SYS 2202: Data and Information Engineering
Overview
Spring Semester Undergraduate Course at UVA
This course provides an introduction to a fundamental aspect of data science and engineering - working with data. Learn skills to efficiently and effectively obtain, manipulate, store, and analyze data (i.e., convert data to information) to support decision making and future data modeling (e.g., regression, data mining, machine learning) efforts. Emphasis on obtaining, cleaning, combining, and wrangling the data into a more usable form. Learn how to break up a large data set into manageable pieces and then use a variety of quantitative and visual tools to summarize and extract information from it. The challenges of big data (e.g., size, streaming data, mixed variable types) will be addressed throughout the course. As an introductory course, the focus will be on understanding basic concepts and how to implement them in R, a leading data science language.
Course Outline:
Introduction to Data Science and Engineering
Data Collection
Getting to Know Your Data
Data Types
Basic Statistical Descriptions of Data
Data Visualization
Measuring Data Similarity and Dissimilarity
Data Preprocessing
Data Cleaning
Data Integration
Data Reduction and Transformation
Dimensionality Reduction
Spring 2021 Projects
Vaccination Status
The COVID19 vaccine rollout has been different in every part of the US. This group explored the effects of income per capita, political party, and population on a state's vaccine rollout.

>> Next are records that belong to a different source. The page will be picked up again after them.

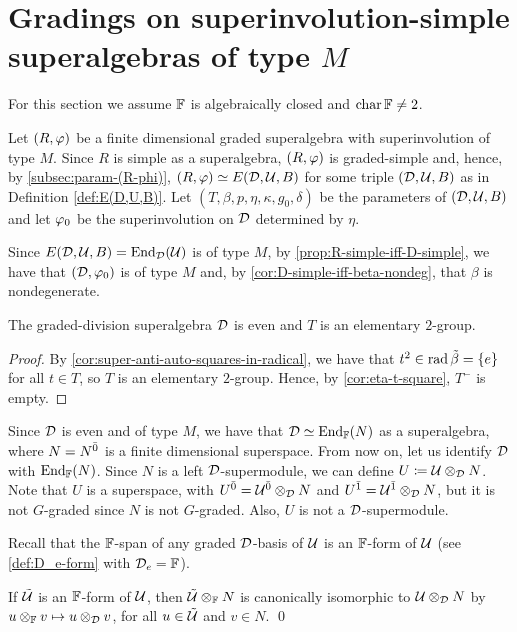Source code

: \section[Gradings on superinvolution-simple superalgebras of type \texorpdfstring{$M$}{M}]{Gradings on superinvolution-simple \\ superalgebras of type $M$}

For this section we assume $\mathbb{F}$ is algebraically closed and $\operatorname{char} \mathbb{F} \neq 2$.

Let $(R, \varphi)$ be a finite dimensional graded superalgebra with superinvolution of type $M$. 
Since $R$ is simple as a superalgebra, $(R, \varphi)$ is graded-simple and, hence, by \cref{subsec:param-(R-phi)}, $(R, \varphi) \simeq E(\mathcal{D}, \mathcal U, B)$ for some triple $(\mathcal{D}, \mathcal U, B)$ as in Definition \ref{def:E(D,U,B)}. 
Let $(T, \beta, p, \eta, \kappa, g_0, \delta)$ be the parameters of $(\mathcal{D}, \mathcal U, B)$ and let $\varphi_0$ be the superinvolution on $\mathcal{D}$ determined by $\eta$.

Since $E(\mathcal{D}, \mathcal U, B) = \operatorname{End}_{\mathcal{D}} (\mathcal U)$ is of type $M$, by \cref{prop:R-simple-iff-D-simple}, we have that $(\mathcal{D}, \varphi_0)$ is of type $M$ and, by  \cref{cor:D-simple-iff-beta-nondeg}, that $\beta$ is nondegenerate. 

\begin{lemma}\label{lemma:sinv-type-M}
    The graded-division superalgebra $\mathcal{D}$ is even and $T$ is an elementary $2$-group.
\end{lemma}

\begin{proof}
    By \cref{cor:super-anti-auto-squares-in-radical}, we have that $t^2 
    \in \operatorname{rad}\tilde\beta = \{e\}$ for all $t\in T$, so $T$ is an elementary $2$-group. 
    Hence, by \cref{cor:eta-t-square}, $T^-$ is empty. 
\end{proof}

Since $\mathcal{D}$ is even and of type $M$, we have that $\mathcal{D} \simeq \operatorname{End}_{\mathbb{F}} (N)$ as a superalgebra, where $N = N^{\bar0}$ is a finite dimensional superspace.
From now on, let us identify $\mathcal{D}$ with $\operatorname{End}_{\mathbb{F}}(N)$. 
Since $N$ is a left $\mathcal{D}$-supermodule, we can define $U \coloneqq \mathcal U \otimes_{\mathcal{D}} N$. 
Note that $U$ is a superspace, with $U^{\bar0} = \mathcal U^{\bar0} \otimes_{\mathcal{D}} N$ and $U^{\bar1} = \mathcal U^{\bar1} \otimes_{\mathcal{D}} N$, but it is not $G$-graded since $N$ is not $G$-graded. 
Also, $U$ is not a $\mathcal{D}$-supermodule. 

Recall that the $\mathbb{F}$-span of any graded $\mathcal{D}$-basis of $\mathcal U$ is an $\mathbb{F}$-form of $\mathcal U$ (see \cref{def:D_e-form} with $\mathcal{D}_e = \mathbb{F}$). 

\begin{lemma}\label{lemma:FF-basis-for-U}
    If $\tilde{\mathcal U}$ is an $\mathbb{F}$-form of $\mathcal U$, then $\tilde{\mathcal U} \otimes_{\mathbb{F}} N$ is canonically isomorphic to $\mathcal U \otimes_{\mathcal{D}} N$ by $u\otimes_{\mathbb{F}} v \mapsto u\otimes_{\mathcal{D}} v$, for all $u\in \tilde{\mathcal U}$ and $v\in N$. \qed
\end{lemma}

Success Patterns in the NBA
An analysis of the five most important player statistics in NBA basketball and their effect on win/lose outcomes in games.
Substance Abuse
This project analyzed societal factors such as geography, legalization, age, family structure, education, and employment and how they correspond with substance use, abuse, and recovery.
Sports Betting Analysis
With sports betting recently becoming legal in certain states around the country, and still yet to be legal in others, this project explored sports betting over/under and spread, and how the weather and game status affect these metrics.
Socioeconomic Status
This study aims to investigate socioeconomic disparities in Virginia, specifically looking at education attainment, employment, income, poverty, and degree of urbanization.
Social Media Analysis
For influencers, advertisers, and companies who want to effectively use social media platforms to promote their products to consumers and achieve a more effective and impactful social media presence, it is crucial to understand how users interact with them. This project analyzed how a company can optimize popularity and engagement of their posts on Facebook.
Racial and Gender Bias Analysis
This project explores the question of how race impacts different aspects of American society, stemming from systemic racial bias.
Exploring Pandemic Trends
This analysis addresses the various factors that have influenced the spread of COVID-19 across the US since early 2020. While there are numerous underlying factors, the focus of this analysis is on vaccines, mask policies, variants, and change of virus “hotspots” over time, as well as a comparison of the spread of COVID-19 in the USA to other countries and regions of the world.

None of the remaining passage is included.